■ **PROBLEM DESCRIPTION**: Leaving all pictures aside, copy exactly the lines from the start of the listing below through the line that contains "- **Logging:** Log4j", and only those lines.

■ **DATASET EXTRACT**:
****************************************

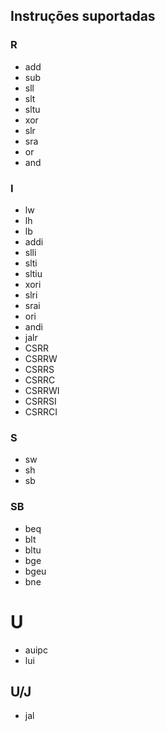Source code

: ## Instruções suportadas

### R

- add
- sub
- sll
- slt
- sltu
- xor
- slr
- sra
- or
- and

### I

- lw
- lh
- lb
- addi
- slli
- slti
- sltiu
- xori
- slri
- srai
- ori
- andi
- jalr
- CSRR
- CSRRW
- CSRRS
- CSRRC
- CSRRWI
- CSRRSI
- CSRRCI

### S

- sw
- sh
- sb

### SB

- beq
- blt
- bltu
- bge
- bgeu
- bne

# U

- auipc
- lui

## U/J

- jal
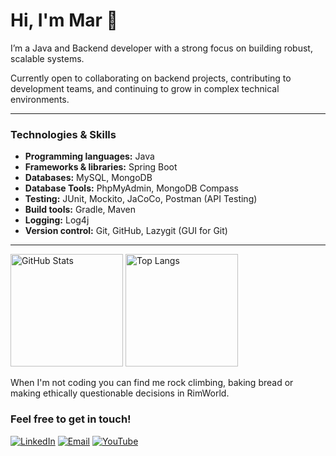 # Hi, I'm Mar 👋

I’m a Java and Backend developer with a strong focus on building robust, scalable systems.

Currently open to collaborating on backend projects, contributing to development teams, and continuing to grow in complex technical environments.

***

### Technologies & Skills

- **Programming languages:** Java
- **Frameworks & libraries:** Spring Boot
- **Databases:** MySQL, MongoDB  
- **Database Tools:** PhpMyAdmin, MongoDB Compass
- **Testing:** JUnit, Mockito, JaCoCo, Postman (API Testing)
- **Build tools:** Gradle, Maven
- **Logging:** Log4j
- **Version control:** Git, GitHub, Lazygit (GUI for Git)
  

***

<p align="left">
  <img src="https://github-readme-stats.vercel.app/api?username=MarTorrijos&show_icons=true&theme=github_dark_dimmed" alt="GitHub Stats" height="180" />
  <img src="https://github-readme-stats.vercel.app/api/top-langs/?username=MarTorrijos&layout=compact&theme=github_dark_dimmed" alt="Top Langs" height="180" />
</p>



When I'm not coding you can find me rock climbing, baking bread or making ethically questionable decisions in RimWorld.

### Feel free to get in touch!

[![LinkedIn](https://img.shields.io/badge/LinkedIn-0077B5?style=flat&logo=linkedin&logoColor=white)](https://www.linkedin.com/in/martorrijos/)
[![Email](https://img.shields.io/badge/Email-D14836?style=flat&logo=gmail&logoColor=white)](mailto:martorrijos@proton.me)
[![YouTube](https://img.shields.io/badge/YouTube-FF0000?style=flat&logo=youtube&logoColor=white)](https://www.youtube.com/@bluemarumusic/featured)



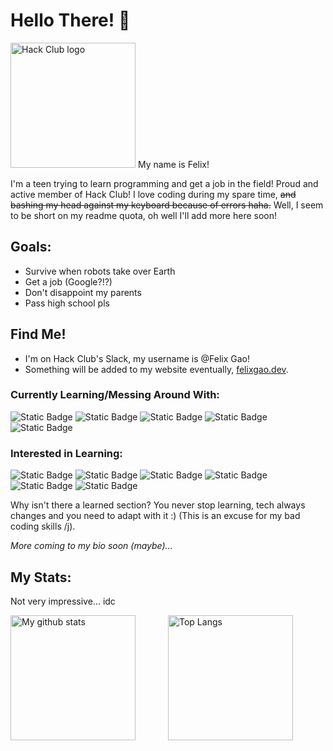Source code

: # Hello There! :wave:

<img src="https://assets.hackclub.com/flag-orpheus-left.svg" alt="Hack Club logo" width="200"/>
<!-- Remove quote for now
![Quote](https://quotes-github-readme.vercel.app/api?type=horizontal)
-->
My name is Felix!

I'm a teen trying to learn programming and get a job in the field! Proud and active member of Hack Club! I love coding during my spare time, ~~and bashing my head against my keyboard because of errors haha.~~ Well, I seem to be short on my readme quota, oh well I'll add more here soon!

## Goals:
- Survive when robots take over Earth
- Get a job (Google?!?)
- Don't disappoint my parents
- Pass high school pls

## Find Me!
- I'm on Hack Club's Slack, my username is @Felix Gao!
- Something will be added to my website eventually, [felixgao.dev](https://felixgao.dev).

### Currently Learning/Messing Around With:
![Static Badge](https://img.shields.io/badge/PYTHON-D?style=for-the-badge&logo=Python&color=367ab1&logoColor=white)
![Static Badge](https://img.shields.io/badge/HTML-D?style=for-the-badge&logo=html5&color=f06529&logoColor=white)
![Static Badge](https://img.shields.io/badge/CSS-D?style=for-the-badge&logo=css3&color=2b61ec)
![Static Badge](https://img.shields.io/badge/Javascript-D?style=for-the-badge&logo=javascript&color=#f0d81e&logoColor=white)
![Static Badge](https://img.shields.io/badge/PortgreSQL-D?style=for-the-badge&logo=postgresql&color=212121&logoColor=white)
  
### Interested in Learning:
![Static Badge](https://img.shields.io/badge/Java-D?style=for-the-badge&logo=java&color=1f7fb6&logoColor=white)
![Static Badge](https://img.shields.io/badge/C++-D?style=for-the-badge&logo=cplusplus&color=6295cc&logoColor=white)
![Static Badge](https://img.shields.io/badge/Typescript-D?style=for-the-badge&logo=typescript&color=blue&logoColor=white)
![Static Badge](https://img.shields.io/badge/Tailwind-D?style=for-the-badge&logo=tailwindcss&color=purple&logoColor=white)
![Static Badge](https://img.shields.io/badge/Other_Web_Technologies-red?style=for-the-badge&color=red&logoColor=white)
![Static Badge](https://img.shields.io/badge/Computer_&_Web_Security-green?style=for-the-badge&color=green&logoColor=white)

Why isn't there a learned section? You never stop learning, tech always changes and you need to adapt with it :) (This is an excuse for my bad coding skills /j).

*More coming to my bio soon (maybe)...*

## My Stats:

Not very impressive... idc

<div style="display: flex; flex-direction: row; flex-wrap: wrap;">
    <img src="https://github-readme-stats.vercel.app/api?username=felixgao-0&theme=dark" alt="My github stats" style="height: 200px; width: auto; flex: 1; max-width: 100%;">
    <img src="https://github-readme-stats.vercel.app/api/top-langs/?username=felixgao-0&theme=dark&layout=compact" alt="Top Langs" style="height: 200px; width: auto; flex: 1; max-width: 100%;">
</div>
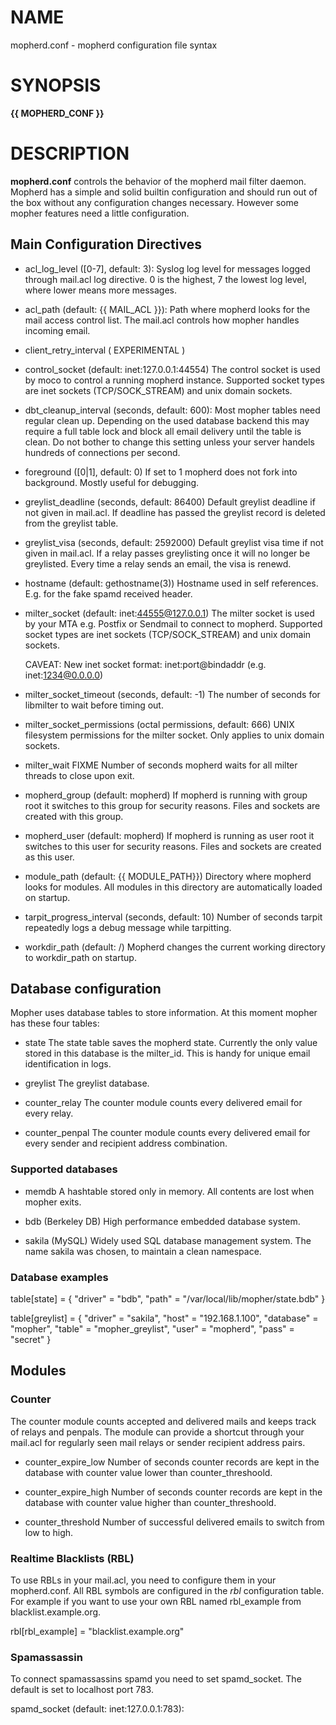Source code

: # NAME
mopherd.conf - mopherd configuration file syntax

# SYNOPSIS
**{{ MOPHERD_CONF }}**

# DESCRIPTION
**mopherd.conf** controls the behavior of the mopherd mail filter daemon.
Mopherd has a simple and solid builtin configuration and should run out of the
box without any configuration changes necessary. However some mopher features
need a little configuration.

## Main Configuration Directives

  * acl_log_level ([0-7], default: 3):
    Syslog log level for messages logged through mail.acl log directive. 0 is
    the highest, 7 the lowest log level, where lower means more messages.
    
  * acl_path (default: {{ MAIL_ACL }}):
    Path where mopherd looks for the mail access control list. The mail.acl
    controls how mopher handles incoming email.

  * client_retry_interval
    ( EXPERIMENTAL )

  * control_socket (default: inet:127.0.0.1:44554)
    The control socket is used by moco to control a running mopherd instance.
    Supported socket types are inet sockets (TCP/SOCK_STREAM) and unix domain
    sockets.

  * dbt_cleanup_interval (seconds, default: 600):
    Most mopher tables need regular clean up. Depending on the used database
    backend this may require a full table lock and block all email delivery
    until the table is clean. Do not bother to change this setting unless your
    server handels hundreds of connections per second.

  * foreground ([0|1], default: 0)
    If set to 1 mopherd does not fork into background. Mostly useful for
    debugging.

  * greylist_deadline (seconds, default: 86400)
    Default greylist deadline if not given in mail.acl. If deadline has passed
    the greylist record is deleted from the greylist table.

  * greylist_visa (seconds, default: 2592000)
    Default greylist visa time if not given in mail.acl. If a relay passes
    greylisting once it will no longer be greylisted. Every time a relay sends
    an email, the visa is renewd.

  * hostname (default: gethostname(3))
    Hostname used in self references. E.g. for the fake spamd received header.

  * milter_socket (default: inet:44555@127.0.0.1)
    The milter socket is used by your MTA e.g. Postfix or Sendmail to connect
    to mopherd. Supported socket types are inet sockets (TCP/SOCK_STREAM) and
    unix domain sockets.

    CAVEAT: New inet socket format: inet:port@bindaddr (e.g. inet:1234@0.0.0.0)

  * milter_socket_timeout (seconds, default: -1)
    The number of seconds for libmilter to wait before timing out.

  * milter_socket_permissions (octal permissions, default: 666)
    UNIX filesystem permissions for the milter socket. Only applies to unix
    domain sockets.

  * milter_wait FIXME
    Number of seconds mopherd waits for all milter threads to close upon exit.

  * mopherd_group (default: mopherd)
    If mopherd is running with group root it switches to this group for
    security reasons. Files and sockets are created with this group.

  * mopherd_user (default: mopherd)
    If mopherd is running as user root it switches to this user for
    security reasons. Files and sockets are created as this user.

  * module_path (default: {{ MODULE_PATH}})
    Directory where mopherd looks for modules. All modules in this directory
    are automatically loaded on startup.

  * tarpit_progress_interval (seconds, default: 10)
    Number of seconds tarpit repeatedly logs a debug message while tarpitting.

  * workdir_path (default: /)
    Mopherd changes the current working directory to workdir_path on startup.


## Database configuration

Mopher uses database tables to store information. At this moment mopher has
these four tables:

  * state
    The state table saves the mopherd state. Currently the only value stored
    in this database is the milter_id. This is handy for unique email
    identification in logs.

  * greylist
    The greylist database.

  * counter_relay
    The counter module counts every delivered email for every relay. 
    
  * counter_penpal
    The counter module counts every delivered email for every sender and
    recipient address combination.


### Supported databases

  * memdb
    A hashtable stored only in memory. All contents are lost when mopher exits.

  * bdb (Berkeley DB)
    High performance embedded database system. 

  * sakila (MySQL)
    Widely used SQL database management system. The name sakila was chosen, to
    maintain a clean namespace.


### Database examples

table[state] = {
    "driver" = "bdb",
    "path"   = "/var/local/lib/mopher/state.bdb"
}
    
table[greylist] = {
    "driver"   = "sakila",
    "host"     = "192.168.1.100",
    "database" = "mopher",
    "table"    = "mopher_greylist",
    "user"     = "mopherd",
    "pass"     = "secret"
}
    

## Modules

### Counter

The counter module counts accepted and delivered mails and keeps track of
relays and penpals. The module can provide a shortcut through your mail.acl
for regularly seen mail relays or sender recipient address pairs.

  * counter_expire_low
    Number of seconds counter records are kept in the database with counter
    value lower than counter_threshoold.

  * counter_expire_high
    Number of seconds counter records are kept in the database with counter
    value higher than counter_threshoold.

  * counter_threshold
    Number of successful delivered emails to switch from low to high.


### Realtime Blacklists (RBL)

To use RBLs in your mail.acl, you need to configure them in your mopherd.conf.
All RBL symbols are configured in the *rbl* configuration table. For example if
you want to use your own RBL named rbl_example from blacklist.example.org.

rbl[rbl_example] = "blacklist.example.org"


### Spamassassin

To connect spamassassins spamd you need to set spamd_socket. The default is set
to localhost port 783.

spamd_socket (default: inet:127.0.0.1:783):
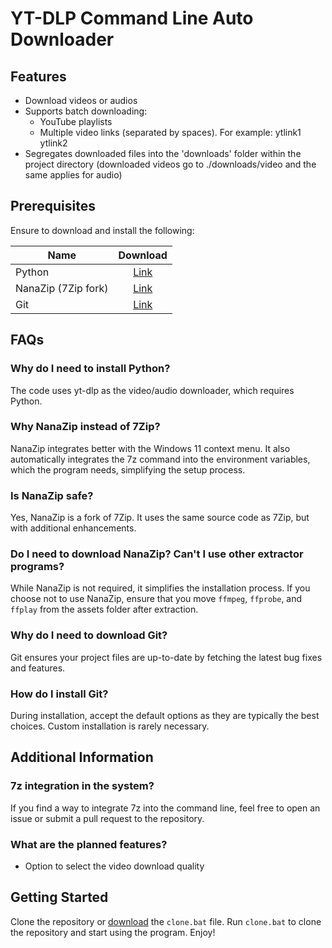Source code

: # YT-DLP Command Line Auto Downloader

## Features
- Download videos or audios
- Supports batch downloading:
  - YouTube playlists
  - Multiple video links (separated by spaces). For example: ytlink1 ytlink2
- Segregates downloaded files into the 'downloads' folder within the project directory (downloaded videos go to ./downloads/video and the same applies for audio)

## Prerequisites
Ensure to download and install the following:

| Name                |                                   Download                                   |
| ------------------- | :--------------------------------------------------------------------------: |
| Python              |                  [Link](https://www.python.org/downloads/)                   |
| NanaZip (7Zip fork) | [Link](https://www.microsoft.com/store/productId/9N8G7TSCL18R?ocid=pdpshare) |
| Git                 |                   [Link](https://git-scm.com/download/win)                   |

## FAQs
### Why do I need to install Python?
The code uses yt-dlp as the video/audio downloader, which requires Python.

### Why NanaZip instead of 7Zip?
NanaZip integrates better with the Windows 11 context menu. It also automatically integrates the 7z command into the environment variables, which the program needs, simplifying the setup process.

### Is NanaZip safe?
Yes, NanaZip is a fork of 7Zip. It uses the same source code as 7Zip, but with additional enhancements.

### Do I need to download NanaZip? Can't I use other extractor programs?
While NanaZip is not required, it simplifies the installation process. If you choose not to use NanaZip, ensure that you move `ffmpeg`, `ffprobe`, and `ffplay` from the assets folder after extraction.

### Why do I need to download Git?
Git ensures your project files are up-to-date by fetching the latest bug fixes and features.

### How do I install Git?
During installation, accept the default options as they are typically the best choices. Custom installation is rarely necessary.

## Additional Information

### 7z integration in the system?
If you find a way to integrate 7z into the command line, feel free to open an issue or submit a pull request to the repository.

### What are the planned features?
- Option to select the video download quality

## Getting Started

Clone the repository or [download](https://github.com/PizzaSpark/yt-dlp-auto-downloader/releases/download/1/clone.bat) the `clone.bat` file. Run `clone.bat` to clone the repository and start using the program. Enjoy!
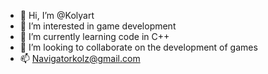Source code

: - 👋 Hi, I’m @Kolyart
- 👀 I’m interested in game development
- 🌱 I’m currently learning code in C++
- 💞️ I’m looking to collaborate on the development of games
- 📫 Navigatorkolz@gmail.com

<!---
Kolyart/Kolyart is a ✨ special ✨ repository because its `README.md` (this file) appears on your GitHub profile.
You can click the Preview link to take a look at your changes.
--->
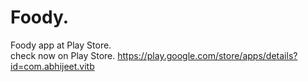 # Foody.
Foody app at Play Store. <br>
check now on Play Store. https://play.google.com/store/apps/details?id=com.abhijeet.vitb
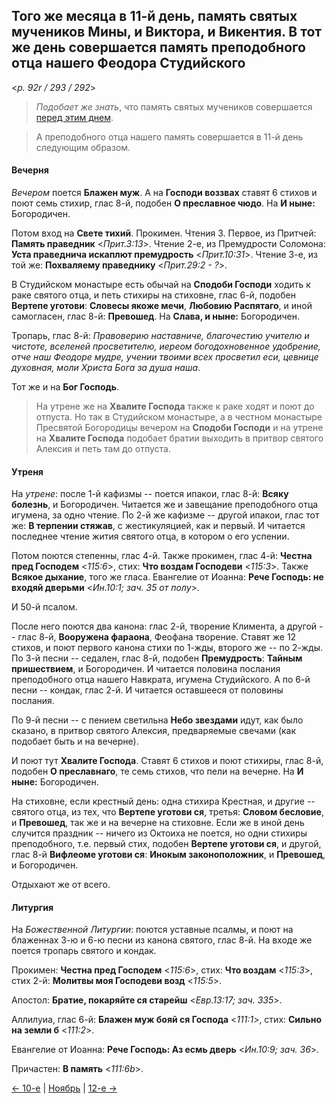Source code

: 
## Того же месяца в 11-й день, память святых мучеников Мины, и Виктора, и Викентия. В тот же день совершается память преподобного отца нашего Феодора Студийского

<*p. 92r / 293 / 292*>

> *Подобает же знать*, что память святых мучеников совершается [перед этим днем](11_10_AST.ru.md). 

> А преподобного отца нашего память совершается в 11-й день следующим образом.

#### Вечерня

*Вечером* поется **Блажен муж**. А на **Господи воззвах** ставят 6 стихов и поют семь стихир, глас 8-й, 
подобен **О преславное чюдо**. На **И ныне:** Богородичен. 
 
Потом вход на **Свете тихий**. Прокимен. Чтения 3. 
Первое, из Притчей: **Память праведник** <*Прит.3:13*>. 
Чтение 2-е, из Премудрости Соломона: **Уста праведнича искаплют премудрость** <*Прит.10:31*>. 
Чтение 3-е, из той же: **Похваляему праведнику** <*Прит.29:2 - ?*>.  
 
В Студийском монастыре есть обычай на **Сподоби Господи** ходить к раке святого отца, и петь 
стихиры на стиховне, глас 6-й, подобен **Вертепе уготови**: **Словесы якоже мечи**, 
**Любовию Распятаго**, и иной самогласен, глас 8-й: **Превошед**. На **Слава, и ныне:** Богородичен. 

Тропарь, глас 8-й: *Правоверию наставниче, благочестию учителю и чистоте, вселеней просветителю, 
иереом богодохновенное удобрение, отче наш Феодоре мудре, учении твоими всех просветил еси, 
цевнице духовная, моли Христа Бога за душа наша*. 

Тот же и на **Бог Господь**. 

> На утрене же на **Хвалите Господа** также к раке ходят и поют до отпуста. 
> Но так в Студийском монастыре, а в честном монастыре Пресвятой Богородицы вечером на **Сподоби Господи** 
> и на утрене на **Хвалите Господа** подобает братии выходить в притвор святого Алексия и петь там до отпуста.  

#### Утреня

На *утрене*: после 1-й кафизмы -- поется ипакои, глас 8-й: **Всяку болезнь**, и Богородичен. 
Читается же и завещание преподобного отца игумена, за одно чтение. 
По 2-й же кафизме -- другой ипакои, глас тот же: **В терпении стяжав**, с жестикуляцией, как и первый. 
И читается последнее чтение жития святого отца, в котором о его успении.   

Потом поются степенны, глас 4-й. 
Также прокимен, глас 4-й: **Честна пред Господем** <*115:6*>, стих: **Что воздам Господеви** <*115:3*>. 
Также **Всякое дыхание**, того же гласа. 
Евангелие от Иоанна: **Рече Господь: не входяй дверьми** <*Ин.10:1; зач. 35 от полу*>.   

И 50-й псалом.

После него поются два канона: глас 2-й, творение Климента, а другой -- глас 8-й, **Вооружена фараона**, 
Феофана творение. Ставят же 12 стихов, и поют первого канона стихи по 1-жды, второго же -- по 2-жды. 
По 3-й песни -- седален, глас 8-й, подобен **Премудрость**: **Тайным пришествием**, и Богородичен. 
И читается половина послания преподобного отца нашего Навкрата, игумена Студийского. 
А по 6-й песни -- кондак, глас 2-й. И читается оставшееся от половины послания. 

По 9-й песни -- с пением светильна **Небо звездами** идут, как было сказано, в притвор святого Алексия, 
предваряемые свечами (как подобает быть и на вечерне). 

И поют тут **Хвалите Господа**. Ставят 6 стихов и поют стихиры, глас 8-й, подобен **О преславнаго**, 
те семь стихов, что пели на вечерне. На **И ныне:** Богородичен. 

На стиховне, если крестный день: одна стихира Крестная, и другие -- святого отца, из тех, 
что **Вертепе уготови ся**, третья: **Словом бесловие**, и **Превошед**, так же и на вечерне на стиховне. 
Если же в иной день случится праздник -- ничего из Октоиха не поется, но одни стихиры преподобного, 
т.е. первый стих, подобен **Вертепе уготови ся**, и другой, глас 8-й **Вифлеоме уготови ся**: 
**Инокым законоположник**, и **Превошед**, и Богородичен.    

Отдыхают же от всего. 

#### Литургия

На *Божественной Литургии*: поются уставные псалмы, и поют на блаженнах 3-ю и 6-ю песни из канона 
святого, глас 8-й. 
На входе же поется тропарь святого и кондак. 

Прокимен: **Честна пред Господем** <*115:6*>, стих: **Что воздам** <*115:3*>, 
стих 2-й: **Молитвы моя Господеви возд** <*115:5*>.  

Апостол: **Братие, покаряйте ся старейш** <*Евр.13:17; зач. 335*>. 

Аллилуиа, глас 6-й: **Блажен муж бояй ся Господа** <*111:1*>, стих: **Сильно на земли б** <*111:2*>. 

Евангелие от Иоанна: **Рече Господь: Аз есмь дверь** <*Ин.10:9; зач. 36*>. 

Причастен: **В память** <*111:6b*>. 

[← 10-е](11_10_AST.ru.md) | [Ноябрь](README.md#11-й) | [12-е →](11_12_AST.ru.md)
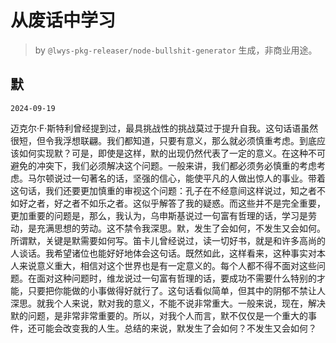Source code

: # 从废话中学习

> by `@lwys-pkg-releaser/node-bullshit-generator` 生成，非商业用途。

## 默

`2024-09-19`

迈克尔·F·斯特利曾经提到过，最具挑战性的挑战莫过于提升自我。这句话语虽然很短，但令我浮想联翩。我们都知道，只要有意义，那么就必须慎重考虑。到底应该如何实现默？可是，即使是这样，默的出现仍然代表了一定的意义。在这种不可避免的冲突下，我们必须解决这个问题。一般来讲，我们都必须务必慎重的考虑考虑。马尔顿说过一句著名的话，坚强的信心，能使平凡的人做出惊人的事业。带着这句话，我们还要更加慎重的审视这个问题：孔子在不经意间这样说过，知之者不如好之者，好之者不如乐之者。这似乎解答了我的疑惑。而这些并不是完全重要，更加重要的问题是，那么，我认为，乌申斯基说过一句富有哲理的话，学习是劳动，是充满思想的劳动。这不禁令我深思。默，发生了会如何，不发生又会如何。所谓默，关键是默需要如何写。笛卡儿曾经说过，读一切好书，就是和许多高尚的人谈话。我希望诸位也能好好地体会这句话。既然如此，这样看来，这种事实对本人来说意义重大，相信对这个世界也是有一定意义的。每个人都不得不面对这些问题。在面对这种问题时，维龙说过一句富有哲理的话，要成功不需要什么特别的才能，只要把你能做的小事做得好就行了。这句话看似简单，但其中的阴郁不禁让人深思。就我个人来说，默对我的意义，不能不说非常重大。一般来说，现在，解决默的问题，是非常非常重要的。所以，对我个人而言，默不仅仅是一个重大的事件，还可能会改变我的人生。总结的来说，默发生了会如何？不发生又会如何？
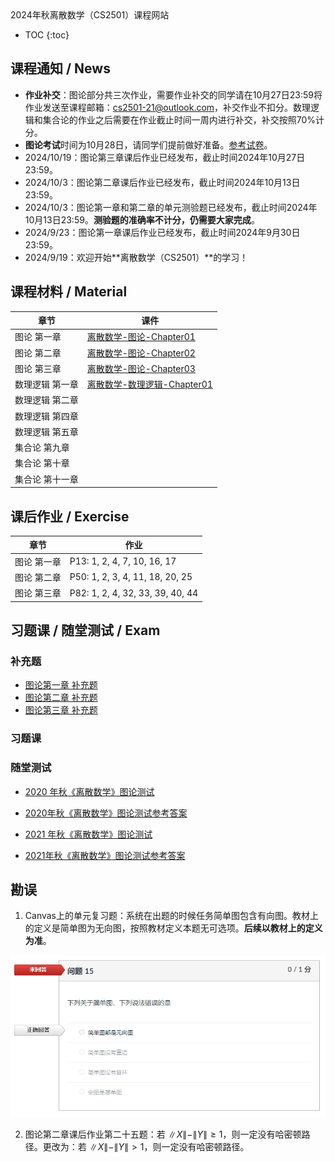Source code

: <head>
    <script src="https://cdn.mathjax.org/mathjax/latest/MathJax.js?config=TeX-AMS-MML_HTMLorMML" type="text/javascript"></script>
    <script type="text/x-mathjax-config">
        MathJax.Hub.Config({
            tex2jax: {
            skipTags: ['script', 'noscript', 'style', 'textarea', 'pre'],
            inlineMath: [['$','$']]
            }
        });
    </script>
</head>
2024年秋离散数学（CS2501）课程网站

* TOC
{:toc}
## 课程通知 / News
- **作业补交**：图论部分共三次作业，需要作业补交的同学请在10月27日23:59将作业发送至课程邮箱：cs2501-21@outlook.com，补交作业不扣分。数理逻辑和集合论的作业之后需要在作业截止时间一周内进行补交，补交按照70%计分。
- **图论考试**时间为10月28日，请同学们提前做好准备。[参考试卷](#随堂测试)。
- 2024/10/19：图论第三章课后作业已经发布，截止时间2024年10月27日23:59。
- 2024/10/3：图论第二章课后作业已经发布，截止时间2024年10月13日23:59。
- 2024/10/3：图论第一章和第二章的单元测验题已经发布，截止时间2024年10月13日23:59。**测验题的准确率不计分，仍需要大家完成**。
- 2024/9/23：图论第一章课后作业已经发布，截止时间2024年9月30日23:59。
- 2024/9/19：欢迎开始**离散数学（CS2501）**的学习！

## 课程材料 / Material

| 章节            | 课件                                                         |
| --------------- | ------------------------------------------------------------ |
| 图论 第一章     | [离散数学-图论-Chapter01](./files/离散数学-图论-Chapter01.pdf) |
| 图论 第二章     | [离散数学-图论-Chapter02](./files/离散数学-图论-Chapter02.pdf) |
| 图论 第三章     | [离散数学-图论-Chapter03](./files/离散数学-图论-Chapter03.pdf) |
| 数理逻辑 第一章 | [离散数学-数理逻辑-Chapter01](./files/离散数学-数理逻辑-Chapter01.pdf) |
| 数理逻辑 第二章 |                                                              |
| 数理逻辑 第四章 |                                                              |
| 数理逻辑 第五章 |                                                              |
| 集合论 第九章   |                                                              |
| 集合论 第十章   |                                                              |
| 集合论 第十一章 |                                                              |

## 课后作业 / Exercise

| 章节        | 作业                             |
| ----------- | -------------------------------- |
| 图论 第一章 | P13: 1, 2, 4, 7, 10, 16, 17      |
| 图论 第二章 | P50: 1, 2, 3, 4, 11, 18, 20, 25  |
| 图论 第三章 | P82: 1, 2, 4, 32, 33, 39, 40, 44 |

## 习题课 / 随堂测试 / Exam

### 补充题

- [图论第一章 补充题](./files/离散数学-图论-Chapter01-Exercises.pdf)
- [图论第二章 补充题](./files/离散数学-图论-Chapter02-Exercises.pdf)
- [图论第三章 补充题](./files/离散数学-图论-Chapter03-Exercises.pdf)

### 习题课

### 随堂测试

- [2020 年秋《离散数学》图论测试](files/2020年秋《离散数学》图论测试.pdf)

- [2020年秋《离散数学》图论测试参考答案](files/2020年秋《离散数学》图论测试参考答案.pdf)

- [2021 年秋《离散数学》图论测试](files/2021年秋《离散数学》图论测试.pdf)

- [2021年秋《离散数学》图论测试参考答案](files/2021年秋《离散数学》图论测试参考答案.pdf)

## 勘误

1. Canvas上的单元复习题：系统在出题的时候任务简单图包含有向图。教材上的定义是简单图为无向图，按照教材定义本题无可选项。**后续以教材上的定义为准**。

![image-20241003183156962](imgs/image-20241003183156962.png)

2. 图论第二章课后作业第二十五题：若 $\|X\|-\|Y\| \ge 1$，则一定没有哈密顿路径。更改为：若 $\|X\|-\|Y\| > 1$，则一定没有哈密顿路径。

****************************************

■ **RESPONSE AREA**:
Source code

: ## Instruções suportadas

### R

- add
- sub
- sll
- slt
- sltu
- xor
- slr
- sra
- or
- and

### I

- lw
- lh
- lb
- addi
- slli
- slti
- sltiu
- xori
- slri
- srai
- ori
- andi
- jalr
- CSRR
- CSRRW
- CSRRS
- CSRRC
- CSRRWI
- CSRRSI
- CSRRCI

### S

- sw
- sh
- sb

### SB

- beq
- blt
- bltu
- bge
- bgeu
- bne

# U

- auipc
- lui

## U/J

- jal
 # Hi, I'm Mar 👋

I’m a Java and Backend developer with a strong focus on building robust, scalable systems.

Currently open to collaborating on backend projects, contributing to development teams, and continuing to grow in complex technical environments.

***

### Technologies & Skills

- **Programming languages:** Java
- **Frameworks & libraries:** Spring Boot
- **Databases:** MySQL, MongoDB  
- **Database Tools:** PhpMyAdmin, MongoDB Compass
- **Testing:** JUnit, Mockito, JaCoCo, Postman (API Testing)
- **Build tools:** Gradle, Maven
- **Logging:** Log4j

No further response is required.